# Automatically detecting security-relevant system weaknesses
                             <div style="text-align: right">-- handed in by Felix Wolff | 765508</div>
                             *Code Repository Mining* seminar at Hasso-Plattner-Institute
                             winter term 2017/2018

This document explains the reasoning behind the technical solution implemented for the topic *Effects of high-profile incidents on code*. It first covers the application features, the data analysis and the logic leading to several implementation decisions, as well as the data structure inside the database. Furthermore it explains why the topical shift was made.

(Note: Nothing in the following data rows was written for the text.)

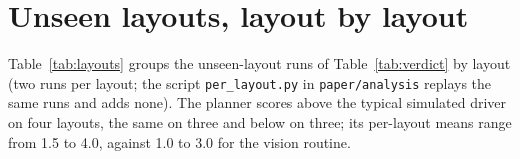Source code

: \documentclass[11pt]{article}
\begin{document}
\section{Unseen layouts, layout by layout}\label{app:layouts}

Table~\ref{tab:layouts} groups the unseen-layout runs of Table~\ref{tab:verdict} by layout (two runs
per layout; the script \texttt{per\_layout.py} in \texttt{paper/analysis} replays the same runs and adds
none). The planner
scores above the typical simulated driver on four layouts, the same on three and below on three; its
per-layout means range from 1.5 to 4.0, against 1.0 to 3.0 for the vision routine.

\begin{table}[h]
\centering\small
{}
\caption{Mean points (of 6) per unseen layout, simulated.}
\label{tab:layouts}
\end{table}
\end{document}
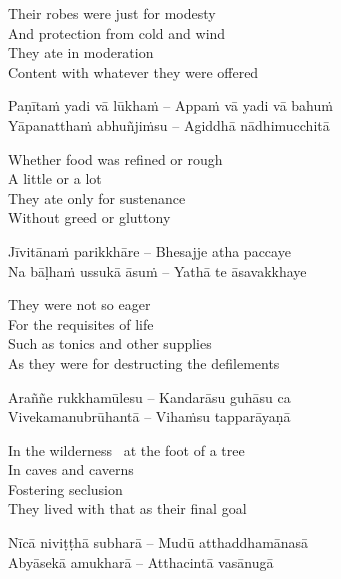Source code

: \begin{english-verses}
  Their robes were just for modesty\\
  And protection from cold and wind\\
  They ate in moderation\\
  Content with whatever they were offered
\end{english-verses}

\begin{verses}
  Paṇītaṁ yadi vā lūkhaṁ – Appaṁ vā yadi vā bahuṁ\\
  Yāpanatthaṁ abhuñjiṁsu – Agiddhā nādhimucchitā
\end{verses}

\begin{english-verses}
  Whether food was refined or rough\\
  A little or a lot\\
  They ate only for sustenance\\
  Without greed or gluttony
\end{english-verses}

\begin{verses}
  Jīvitānaṁ parikkhāre – Bhesajje atha paccaye\\
  Na bāḷhaṁ ussukā āsuṁ – Yathā te āsavakkhaye
\end{verses}

\begin{english-verses}
  They were not so eager\\
  For the requisites of life\\
  Such as tonics and other supplies\\
  As they were for destructing the defilements
\end{english-verses}

\begin{verses}
  Araññe rukkhamūlesu – Kandarāsu guhāsu ca\\
  Vivekamanubrūhantā – Vihaṁsu tapparāyaṇā
\end{verses}

\begin{english-verses}
  In the wilderness \breathmark\ at the foot of a tree\\
  In caves and caverns\\
  Fostering seclusion\\
  They lived with that as their final goal
\end{english-verses}

\begin{verses}
  Nīcā niviṭṭhā subharā – Mudū atthaddhamānasā\\
  Abyāsekā amukharā – Atthacintā vasānugā
\end{verses}

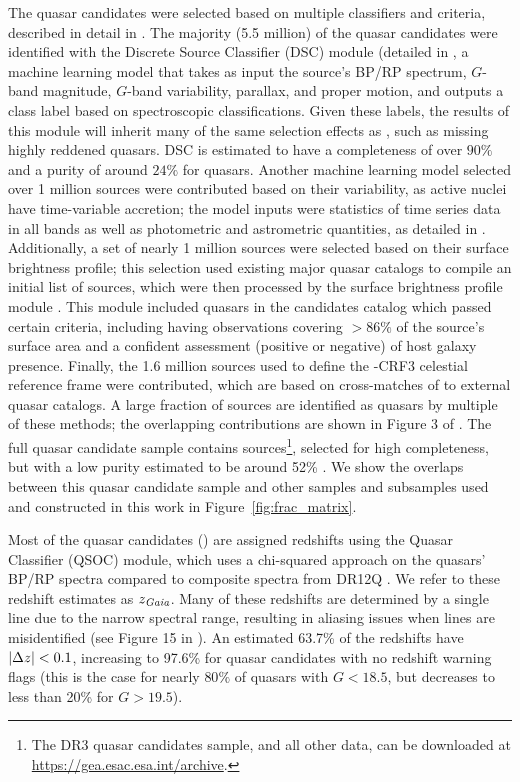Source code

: The quasar candidates were selected based on multiple classifiers and criteria, described in detail in \cite{gaia_collab_gaia_2022}.
The majority (5.5 million) of the quasar candidates were identified with the Discrete Source Classifier (DSC) module (detailed in \cite{delchambre_gaia_2022}, a machine learning model that takes as input the source's BP/RP spectrum, $G$-band magnitude, $G$-band variability, parallax, and proper motion, and outputs a class label based on \SDSS spectroscopic classifications.
Given these \SDSS labels, the results of this module will inherit many of the same selection effects as \SDSS, such as missing highly reddened quasars.
DSC is estimated to have a completeness of over $90\%$ and a purity of around $24\%$ for quasars.
Another machine learning model selected over 1 million sources were contributed based on their variability, as active nuclei have time-variable accretion; the model inputs were statistics of time series data in all \Gaia bands as well as photometric and astrometric quantities, as detailed in \cite{rimoldini_gaia_2023}. 
Additionally, a set of nearly 1 million sources were selected based on their surface brightness profile; this selection used existing major quasar catalogs to compile an initial list of sources, which were then processed by the \Gaia surface brightness profile module \cite{ducourant_gaia_2022}.
This module included quasars in the candidates catalog which passed certain criteria, including having \Gaia observations covering $>86\%$ of the source's surface area and a confident assessment (positive or negative) of host galaxy presence.
Finally, the 1.6 million sources used to define the \Gaia-CRF3 celestial reference frame were contributed, which are based on cross-matches of \Gaia to external quasar catalogs.
A large fraction of sources are identified as quasars by multiple of these methods; the overlapping contributions are shown in Figure 3 of \cite{gaia_collab_gaia_2022}.
The full quasar candidate sample contains  sources\footnote{The \Gaia DR3 quasar candidates sample, and all other \Gaia data, can be downloaded at \url{https://gea.esac.esa.int/archive}.}, selected for high completeness, but with a low purity estimated to be around 52\% \citep{gaia_collab_gaia_2022}.
We show the overlaps between this \Gaia quasar candidate sample and other samples and subsamples used and constructed in this work in Figure~\ref{fig:frac_matrix}.

Most of the quasar candidates () are assigned redshifts using the Quasar Classifier (QSOC) module, which uses a chi-squared approach on the quasars' BP/RP spectra compared to composite spectra from \SDSS DR12Q \citep{delchambre_gaia_2022}.
We refer to these \Gaia redshift estimates as $z_\mathrm{\emph{Gaia}}$.
Many of these redshifts are determined by a single line due to the narrow spectral range, resulting in aliasing issues when lines are misidentified (see Figure 15 in \cite{delchambre_gaia_2022}).
An estimated 63.7\% of the redshifts have $|\Delta z| < 0.1$, increasing to 97.6\% for quasar candidates with no redshift warning flags (this is the case for nearly $80\%$ of quasars with $G<18.5$, but decreases to less than 20\% for $G>19.5$).

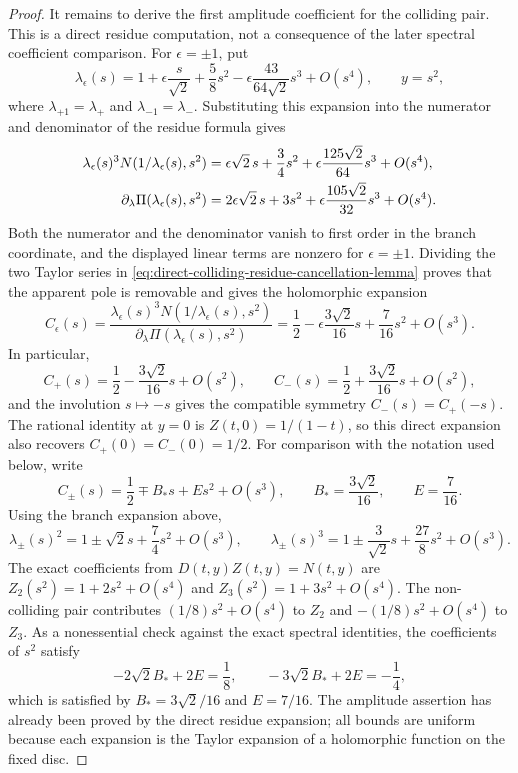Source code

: \begin{proof}
It remains to derive the first amplitude coefficient for the colliding pair.
This is a direct residue computation, not a consequence of the later spectral coefficient comparison.
For \(\epsilon=\pm1\), put
\[
\lambda_\epsilon(s)=1+\epsilon\frac{s}{\sqrt2}+\frac58s^2-
\epsilon\frac{43}{64\sqrt2}s^3+O(s^4),
\qquad y=s^2,
\]
where \(\lambda_{+1}=\lambda_+\) and \(\lambda_{-1}=\lambda_-\).
Substituting this expansion into the numerator and denominator of the residue formula gives
\begin{align}
\lambda_\epsilon(s)^3 N(1/\lambda_\epsilon(s),s^2)
&=
\epsilon\sqrt2\,s+\frac34s^2+
\epsilon\frac{125\sqrt2}{64}s^3+O(s^4),\notag\\
\partial_\lambda\Pi(\lambda_\epsilon(s),s^2)
&=
2\epsilon\sqrt2\,s+3s^2+
\epsilon\frac{105\sqrt2}{32}s^3+O(s^4).
\label{eq:direct-colliding-residue-cancellation-lemma}
\end{align}
Both the numerator and the denominator vanish to first order in the branch coordinate, and the displayed linear terms are nonzero for \(\epsilon=\pm1\).
Dividing the two Taylor series in \eqref{eq:direct-colliding-residue-cancellation-lemma} proves that the apparent pole is removable and gives the holomorphic expansion
\begin{equation}\label{eq:direct-colliding-residue-expansion}
C_\epsilon(s)
=
\frac{\lambda_\epsilon(s)^3N(1/\lambda_\epsilon(s),s^2)}
{\partial_\lambda\Pi(\lambda_\epsilon(s),s^2)}
=
\frac12-
\epsilon\frac{3\sqrt2}{16}s+\frac{7}{16}s^2+O(s^3).
\end{equation}
In particular,
\[
C_+(s)=\frac12-\frac{3\sqrt2}{16}s+O(s^2),
\qquad
C_-(s)=\frac12+\frac{3\sqrt2}{16}s+O(s^2),
\]
and the involution \(s\mapsto -s\) gives the compatible symmetry \(C_-(s)=C_+(-s)\).
The rational identity at \(y=0\) is \(Z(t,0)=1/(1-t)\), so this direct expansion also recovers \(C_+(0)=C_-(0)=1/2\).
For comparison with the notation used below, write
\[
C_\pm(s)=\frac12\mp B_*s+E s^2+O(s^3),
\qquad
B_*=\frac{3\sqrt2}{16},
\qquad
E=\frac{7}{16}.
\]
Using the branch expansion above,
\[
\lambda_\pm(s)^2=1\pm\sqrt2 s+\frac74s^2+O(s^3),
\qquad
\lambda_\pm(s)^3=1\pm\frac{3}{\sqrt2}s+\frac{27}{8}s^2+O(s^3).
\]
The exact coefficients from \(D(t,y)Z(t,y)=N(t,y)\) are \(Z_2(s^2)=1+2s^2+O(s^4)\) and \(Z_3(s^2)=1+3s^2+O(s^4)\).
The non-colliding pair contributes \((1/8)s^2+O(s^4)\) to \(Z_2\) and \(-(1/8)s^2+O(s^4)\) to \(Z_3\).
As a nonessential check against the exact spectral identities, the coefficients of \(s^2\) satisfy
\[
-2\sqrt2 B_*+2E=\frac18,
\qquad
-3\sqrt2 B_*+2E=-\frac14,
\]
which is satisfied by \(B_*=3\sqrt2/16\) and \(E=7/16\).
The amplitude assertion has already been proved by the direct residue expansion; all bounds are uniform because each expansion is the Taylor expansion of a holomorphic function on the fixed disc.
\end{proof}

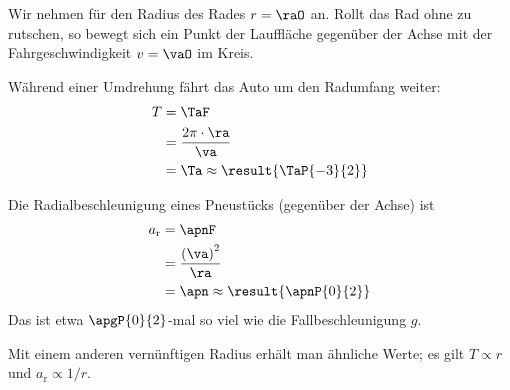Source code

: Wir nehmen für den Radius des Rades $r = \raO$ an. Rollt das Rad ohne zu rutschen, so bewegt sich ein Punkt der Lauffläche gegenüber der Achse mit der Fahrgeschwindigkeit $v = \vaO$ im Kreis.
\begin{abcliste}
\abc Während einer Umdrehung fährt das Auto um den Radumfang weiter:
\begin{align}
 T &= \TaF \\
   &= \frac{2\pi\cdot\ra}{\va} \\
   &= \Ta \approx \result{\TaP{-3}{2}}
\end{align}

\abc Die Radialbeschleunigung eines Pneustücks (gegenüber der Achse) ist
\begin{align}
 a_\text{r} &= \apnF \\
   &= \frac{\left(\va\right)^2}{\ra} \\
   &= \apn \approx \result{\apnP{0}{2}}
\end{align}
Das ist etwa $\apgP{0}{2}$-mal so viel wie die Fallbeschleunigung $g$.
\end{abcliste}
Mit einem anderen vernünftigen Radius erhält man ähnliche Werte; es gilt $T \propto r$ und $a_\text{r} \propto 1/r$.
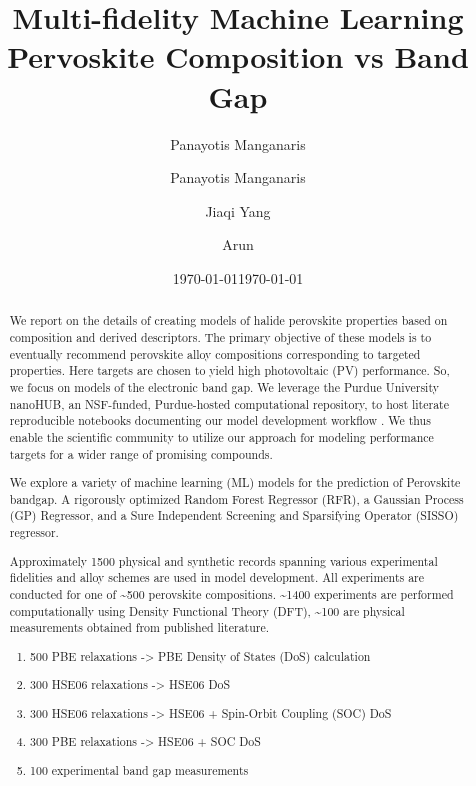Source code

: \documentclass[aip, jmp, amsmath, amssymb]{revtex4-2}
\author{Panayotis Manganaris}
\date{\today}
\title{}
\begin{document}
\title{%
Multi-fidelity Machine Learning Pervoskite Composition vs Band Gap
}

\author{Panayotis Manganaris}
\author{Jiaqi Yang}
\author{Arun }

\date{\today}
\maketitle
\begin{abstract}
We report on the details of creating models of halide perovskite properties based on composition and derived
descriptors. The primary objective of these models is to eventually recommend perovskite alloy compositions
corresponding to targeted properties. Here targets are chosen to yield high photovoltaic (PV) performance. So, we focus
on models of the electronic band gap. We leverage the Purdue University nanoHUB, an NSF-funded, Purdue-hosted
computational repository, to host literate reproducible notebooks documenting our model development workflow
\cite{manganaris-2022-mrs-comput}. We thus enable the scientific community to utilize our approach for modeling
performance targets for a wider range of promising compounds.

We explore a variety of machine learning (ML) models for the prediction of Perovskite bandgap. A rigorously optimized
Random Forest Regressor (RFR), a Gaussian Process (GP) Regressor, and a Sure Independent Screening and Sparsifying
Operator\cite{ouyang-2018-sisso} (SISSO) regressor.

Approximately 1500 physical and synthetic records spanning various experimental fidelities and alloy schemes are used in
model development. All experiments are conducted for one of \textasciitilde{}500 perovskite compositions. \textasciitilde{}1400 experiments are
performed computationally using Density Functional Theory (DFT), \textasciitilde{}100 are physical measurements obtained from published
literature\cite{almora-2020-devic-perfor,jiang-2006-predic-lattic,briones-2021-accel-lattic}.

\begin{enumerate}
\item 500 PBE relaxations -> PBE Density of States (DoS) calculation
\item 300 HSE06 relaxations -> HSE06 DoS
\item 300 HSE06 relaxations -> HSE06 + Spin-Orbit Coupling (SOC) DoS
\item 300 PBE relaxations -> HSE06 + SOC DoS
\item 100 experimental band gap measurements
\end{enumerate}


\end{abstract}
\end{document}
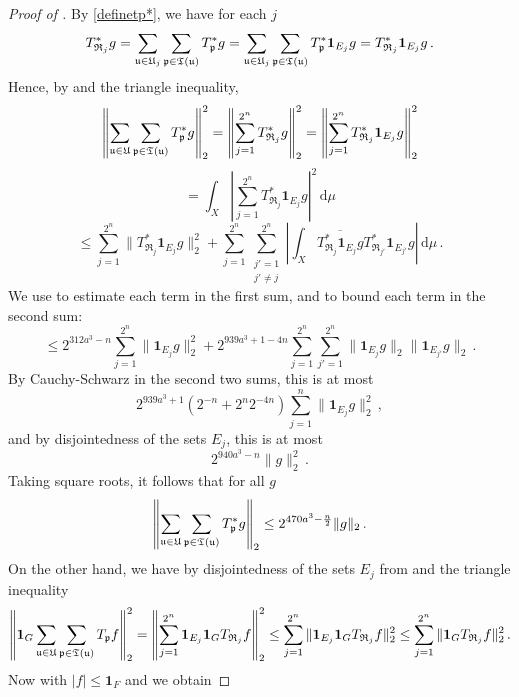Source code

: \begin{proof}[Proof of ]
    \leanok
    By \eqref{definetp*}, we have for each $j$
    $$
        T_{\mathfrak{R}_j}^*g = \sum_{{\mathfrak u} \in {\mathfrak U}_j} \sum_{{\mathfrak p} \in {\mathfrak T}({\mathfrak u})} T_{{\mathfrak p}}^* g = \sum_{{\mathfrak u} \in {\mathfrak U}_j} \sum_{{\mathfrak p} \in {\mathfrak T}({\mathfrak u})} T_{{\mathfrak p}}^* \mathbf{1}_{E_j} g = T_{\mathfrak{R}_j}^* \mathbf{1}_{E_j} g\,.
    $$
    Hence, by  and the triangle inequality,
    $$
        \left\|\sum_{{\mathfrak u} \in {\mathfrak U}} \sum_{{\mathfrak p} \in {\mathfrak T}({\mathfrak u})} T^*_{{\mathfrak p}} g\right\|_2^2 = \left\|\sum_{j = 1}^{2^n} T^*_{\mathfrak{R}_{j}} g\right\|_2^2 = \left\|\sum_{j=1}^{2^n} T^*_{\mathfrak{R}_{j}} \mathbf{1}_{E_j} g\right\|_2^2
    $$
    $$
        = \int_X \left|\sum_{j=1}^{2^n} T^*_{\mathfrak{R}_{j}} \mathbf{1}_{E_j} g\right|^2 \, \mathrm{d}\mu
    $$
    $$
        \le \sum_{j=1}^{2^n} \|T_{\mathfrak{R}_j}^* \mathbf{1}_{E_j} g\|_2^2 + \sum_{j =1}^{2^n} \sum_{\substack{j' = 1\\j' \ne j}}^{2^n} \left| \int_X \overline{ T_{\mathfrak{R}_j}^* \mathbf{1}_{E_j} g} T_{\mathfrak{R}_{j'}}^* \mathbf{1}_{E_{j'}} g \right| \, \mathrm{d}\mu\,.
    $$
    We use  to estimate each term in the first sum, and  to bound each term in the second sum:
    $$
        \le 2^{312a^3-n} \sum_{j = 1}^{2^n} \|\mathbf{1}_{E_j} g\|_2^2 + 2^{939a^3+1-4n}\sum_{j=1}^{2^n}\sum_{j' = 1}^{2^n} \|\mathbf{1}_{E_j} g\|_2 \|\mathbf{1}_{E_{j'}}g\|_2\,.
    $$
    By Cauchy-Schwarz in the second two sums, this is at most
    $$
        2^{939a^3+1} (2^{-n} + 2^{n}2^{-4n}) \sum_{j = 1}^n \|\mathbf{1}_{E_j} g\|_2^2\,,
    $$
    and by disjointedness of the sets $E_j$, this is at most
    $$
        2^{940a^3 - n} \|g\|_2^2\,.
    $$
    Taking square roots, it follows that for all $g$
    \begin{equation}
        \label{eq-forest-bound-1}
        \left\|\sum_{{\mathfrak u} \in {\mathfrak U}} \sum_{{\mathfrak p} \in {\mathfrak T}({\mathfrak u})} T_{{\mathfrak p}}^* g\right\|_2 \le 2^{470a^3-\frac{n}{2}} \|g\|_2\,.
    \end{equation}
    On the other hand, we have by disjointedness of the sets $E_j$ from  and the triangle inequality
    $$
        \left\|\mathbf{1}_G \sum_{{\mathfrak u} \in {\mathfrak U}} \sum_{{\mathfrak p} \in {\mathfrak T}({\mathfrak u})} T_{{\mathfrak p}} f\right\|_2^2 = \left\|\sum_{j=1}^{2^n} \mathbf{1}_{E_j} \mathbf{1}_G T_{\mathfrak{R}_{j}} f\right\|_2^2 \le \sum_{j = 1}^{2^n} \|\mathbf{1}_{E_j} \mathbf{1}_G T_{\mathfrak{R}_{j}} f\|_2^2 \le \sum_{j = 1}^{2^n} \|\mathbf{1}_G T_{\mathfrak{R}_{j}} f\|_2^2\,.
    $$
    Now with $|f| \le \mathbf{1}_F$ and  we obtain

\end{proof}
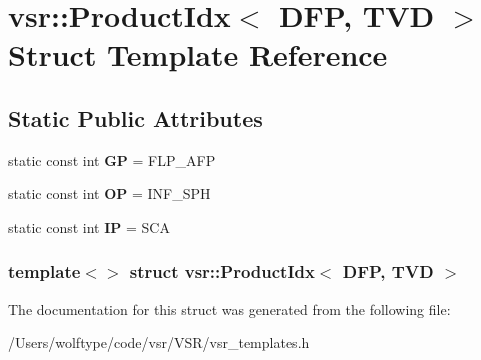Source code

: \hypertarget{structvsr_1_1_product_idx_3_01_d_f_p_00_01_t_v_d_01_4}{\section{vsr\-:\-:Product\-Idx$<$ D\-F\-P, T\-V\-D $>$ Struct Template Reference}
\label{structvsr_1_1_product_idx_3_01_d_f_p_00_01_t_v_d_01_4}
}
\subsection*{Static Public Attributes}
\begin{DoxyCompactItemize}
\item 
\hypertarget{structvsr_1_1_product_idx_3_01_d_f_p_00_01_t_v_d_01_4_a5b0929ed9dcc6215849c8006f7711f4a}{static const int {\bfseries G\-P} = F\-L\-P\-\_\-\-A\-F\-P}\label{structvsr_1_1_product_idx_3_01_d_f_p_00_01_t_v_d_01_4_a5b0929ed9dcc6215849c8006f7711f4a}

\item 
\hypertarget{structvsr_1_1_product_idx_3_01_d_f_p_00_01_t_v_d_01_4_a28bd35f48904c69ded297326a4ed0b73}{static const int {\bfseries O\-P} = I\-N\-F\-\_\-\-S\-P\-H}\label{structvsr_1_1_product_idx_3_01_d_f_p_00_01_t_v_d_01_4_a28bd35f48904c69ded297326a4ed0b73}

\item 
\hypertarget{structvsr_1_1_product_idx_3_01_d_f_p_00_01_t_v_d_01_4_a41e127783bcb9c7fa28448030342c8eb}{static const int {\bfseries I\-P} = S\-C\-A}\label{structvsr_1_1_product_idx_3_01_d_f_p_00_01_t_v_d_01_4_a41e127783bcb9c7fa28448030342c8eb}

\end{DoxyCompactItemize}
\subsubsection*{template$<$$>$ struct vsr\-::\-Product\-Idx$<$ D\-F\-P, T\-V\-D $>$}



The documentation for this struct was generated from the following file\-:\begin{DoxyCompactItemize}
\item 
/\-Users/wolftype/code/vsr/\-V\-S\-R/vsr\-\_\-templates.\-h\end{DoxyCompactItemize}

The code for this project can be found [here](https://github.com/flxw/code-repository-mining).
The intermediate presentation slides can be found [here](https://github.com/flxw/code-repository-mining/blob/master/docs/CRM%20Intermediate%20Presentation%20Felix%20Wolff.pdf).
The final presentation slides can be found here:

In [9]:
import requests
import time
import re
import psycopg2
import os

import plotly.plotly as py
import plotly.graph_objs as go

import cufflinks as cf
import pandas as pd

from scipy import stats

PLOTLY_UN    = os.environ.get("PLOTLY_UN")
PLOTLY_TOKEN = os.environ.get("PLOTLY_TOKEN")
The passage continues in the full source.